Not a complete answer to the question, but just to clear up some misconceptions: the .NET GC is only concurrent in workstation mode. In server mode, it uses stop-the-world parallel GC. More details here. The separate nurseries in .NET are primarily to avoid synchronisation on allocation; they are nevertheless part of the global heap and cannot be collected separately.

Answer 5

Very quick, easy to see (straight at root, assigning nulls) and massive releases can trick GC into being eager and the whole idea of a cache-local heap is a nice dream :-) Even if you had fully separated thread-local heaps (which you don't) the handle-pointer table would still have to be fully volatile just to make is safe for general multi-CPU scenarios. Oh and remember that there are many threads, CPU cache is shared, kernel needs take the precedence so it's not all just for you :-)

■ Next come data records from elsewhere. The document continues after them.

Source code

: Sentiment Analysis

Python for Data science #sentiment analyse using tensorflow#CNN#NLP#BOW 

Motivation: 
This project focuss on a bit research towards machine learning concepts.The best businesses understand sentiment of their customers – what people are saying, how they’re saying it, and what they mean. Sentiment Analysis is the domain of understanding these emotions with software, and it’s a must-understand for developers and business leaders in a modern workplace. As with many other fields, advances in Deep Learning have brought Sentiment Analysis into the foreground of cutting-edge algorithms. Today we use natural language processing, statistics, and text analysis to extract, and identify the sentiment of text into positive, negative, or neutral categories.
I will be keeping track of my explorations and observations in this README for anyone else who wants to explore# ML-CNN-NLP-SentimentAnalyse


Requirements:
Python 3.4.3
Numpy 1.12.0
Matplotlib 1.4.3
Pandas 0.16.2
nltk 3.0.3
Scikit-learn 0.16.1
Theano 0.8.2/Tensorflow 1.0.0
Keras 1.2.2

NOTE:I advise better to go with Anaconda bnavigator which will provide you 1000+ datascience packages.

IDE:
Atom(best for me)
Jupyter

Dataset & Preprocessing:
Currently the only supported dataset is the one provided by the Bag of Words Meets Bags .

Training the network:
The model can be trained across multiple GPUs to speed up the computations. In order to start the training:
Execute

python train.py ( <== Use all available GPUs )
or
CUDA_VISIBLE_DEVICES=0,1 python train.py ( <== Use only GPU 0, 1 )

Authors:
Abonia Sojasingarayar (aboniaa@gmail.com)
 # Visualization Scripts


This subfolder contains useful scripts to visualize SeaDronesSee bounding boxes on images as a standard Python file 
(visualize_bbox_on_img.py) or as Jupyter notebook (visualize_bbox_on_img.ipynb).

Also beware that "heap" with double pointers has 2 parts - block of memory to give and the handle-pointer table (so that blocks can be moved but your code always has one address). Such table is a critical but very lean process-level resource and just about the only way to stress it is to flood it with massive quick releases - so you managed to do it :-))

In general the rule of GC is - leak :-) Not forever of course, but kind of for as long as you can. If you remember how people go around telling "don't force GC collections"? That's the part of the story. Also the "stop the world" collection is actually much more efficient than "concurrent" and used to be known by a nicer name of cycle stealing or sheduler cooperation. Only the mark phase needs to freeze the scheduler and on a server there's a burst of several threads doing it (N cores are idle anyway :-) The only reason for the other one is that it can make real-time operations like playing videos jittery, just as the longer thread quantum does.

So again if you go competing with infrastructure on short and frequent CPU bursts (small alloc, almost no work, quick release) the only thing you'll see/measure will be the GC and JIT noise.

If this was for something real, i.e. not just experimenting, the best you can do is to use big value arrays on stack (structs). They can't be forced onto heap and are as local as a local can get, and not subject to any backdoor moving => cache has to love them :-) That may mean switching to "unsafe" mode, using normal pointers and maybe doing a bit of alloc on your own (if yopu need something simple like lists) but that's a small price to pay for kicking GC out :-) Trying to force data into a cache also depends on keeping your stacks lean otherwise - rememeber that you are not alone. Also giving your threads some work that's worth at least several quantums berween releases may help. Worst case scenario would be if you alloc and release within a signle quantum.